The alerting module (services/shared/alerting.py) evaluates four operational alert rules against PostgreSQL state on a configurable interval. When a threshold is breached, the module emits structured log events and increments Prometheus counters. When a previously firing alert clears, it logs a resolution event.

Alert Rules

1. source_failures — Sustained Source Retrieval Failures

Detects sources where the last N ingestion runs all failed within the lookback window.

Parameter ConfigMap Variable Default Description
Consecutive failure threshold ALERT_SOURCE_FAILURE_THRESHOLD 3 Number of consecutive failures before alert fires
Lookback window ALERT_SOURCE_FAILURE_WINDOW_HOURS 6 hours How far back to check ingestion_runs

Severity: warning

Query: Checks ingestion_runs for sources where the most recent N runs (within the window) all have status = 'failed'.

Details emitted: source_id, source_type, source_name, ticker, consecutive_failures

2. schema_failure_spike — Extraction Validation Failure Rate

Detects when the extraction schema validation failure rate exceeds a threshold.

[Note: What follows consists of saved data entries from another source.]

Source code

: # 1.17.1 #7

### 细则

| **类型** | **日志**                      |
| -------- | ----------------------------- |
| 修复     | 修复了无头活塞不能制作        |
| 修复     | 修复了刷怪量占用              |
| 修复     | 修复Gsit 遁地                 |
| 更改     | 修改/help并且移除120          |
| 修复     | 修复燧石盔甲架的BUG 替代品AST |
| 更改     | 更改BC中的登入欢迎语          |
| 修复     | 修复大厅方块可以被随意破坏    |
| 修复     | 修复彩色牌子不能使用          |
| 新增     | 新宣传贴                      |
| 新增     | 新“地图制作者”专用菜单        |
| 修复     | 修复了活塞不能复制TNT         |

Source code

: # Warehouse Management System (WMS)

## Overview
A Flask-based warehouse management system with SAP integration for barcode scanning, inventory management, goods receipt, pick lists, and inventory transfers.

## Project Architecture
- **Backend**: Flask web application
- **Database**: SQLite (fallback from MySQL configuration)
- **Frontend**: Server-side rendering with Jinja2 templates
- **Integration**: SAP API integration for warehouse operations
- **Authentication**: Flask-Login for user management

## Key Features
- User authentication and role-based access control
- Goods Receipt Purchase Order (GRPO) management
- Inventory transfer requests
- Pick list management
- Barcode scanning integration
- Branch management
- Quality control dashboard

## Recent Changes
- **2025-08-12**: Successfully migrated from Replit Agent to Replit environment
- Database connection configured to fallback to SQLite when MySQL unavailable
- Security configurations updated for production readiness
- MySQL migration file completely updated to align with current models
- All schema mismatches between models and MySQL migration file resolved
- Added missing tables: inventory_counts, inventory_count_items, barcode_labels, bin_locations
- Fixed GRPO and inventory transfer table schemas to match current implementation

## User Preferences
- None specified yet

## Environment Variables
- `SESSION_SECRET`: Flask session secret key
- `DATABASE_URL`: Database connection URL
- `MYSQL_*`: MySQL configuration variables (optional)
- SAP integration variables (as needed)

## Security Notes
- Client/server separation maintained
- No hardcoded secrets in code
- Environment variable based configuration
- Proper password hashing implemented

Parameter ConfigMap Variable Default Description
Failure rate threshold ALERT_SCHEMA_FAILURE_RATE_THRESHOLD 0.3 (30%) Failure rate that triggers the alert
Lookback window ALERT_SCHEMA_FAILURE_WINDOW_HOURS 1 hour Window for computing failure rate

Severity: warning if rate ≥ 30%, critical if rate ≥ 50%

Query: Computes failed / total from model_performance_metrics within the window.

Details emitted: total_extractions, failed_extractions, failure_rate, threshold, window_hours

3. analytical_lag — Lake Publication Lag

Detects when lake publication has not completed within the threshold for any table.

Parameter ConfigMap Variable Default Description
Lag threshold ALERT_LAKE_LAG_THRESHOLD_MINUTES 60 minutes Maximum acceptable time since last successful publish

Severity: warning

Query: Checks audit_events for the most recent successful lake_publish event per table, alerts if any are older than the threshold.

Details emitted: table_name, last_publish, lag_minutes, threshold_minutes

4. broker_issues — Consecutive Broker Errors

Detects consecutive broker submission errors (rejections, timeouts, connection failures).

Parameter ConfigMap Variable Default Description
Error threshold ALERT_BROKER_ERROR_THRESHOLD 3 Consecutive broker errors before alert fires
Lookback window ALERT_BROKER_ERROR_WINDOW_HOURS 1 hour Window for checking order_events

Severity: critical

Query: Counts recent order_events with event_type IN ('broker_error', 'broker_timeout', 'connection_failed').

Details emitted: error_count, threshold, window_hours

Evaluation Cycle

The alerting module runs on a configurable interval (default: every 120 seconds, controlled by ALERT_CHECK_INTERVAL_SECONDS). Each cycle:

  1. Runs all four alert rules against PostgreSQL
  2. Compares results to the current AlertState to detect new firings and resolutions
  3. For new firings: increments stonks_alerts_fired_total, sets stonks_alert_active gauge to 1, logs a WARNING
  4. For resolutions: increments stonks_alerts_resolved_total, sets stonks_alert_active gauge to 0, logs an INFO
  5. Records the evaluation duration in stonks_alert_check_duration_seconds

Each rule check is wrapped in a try/except so a failure in one rule does not block the others.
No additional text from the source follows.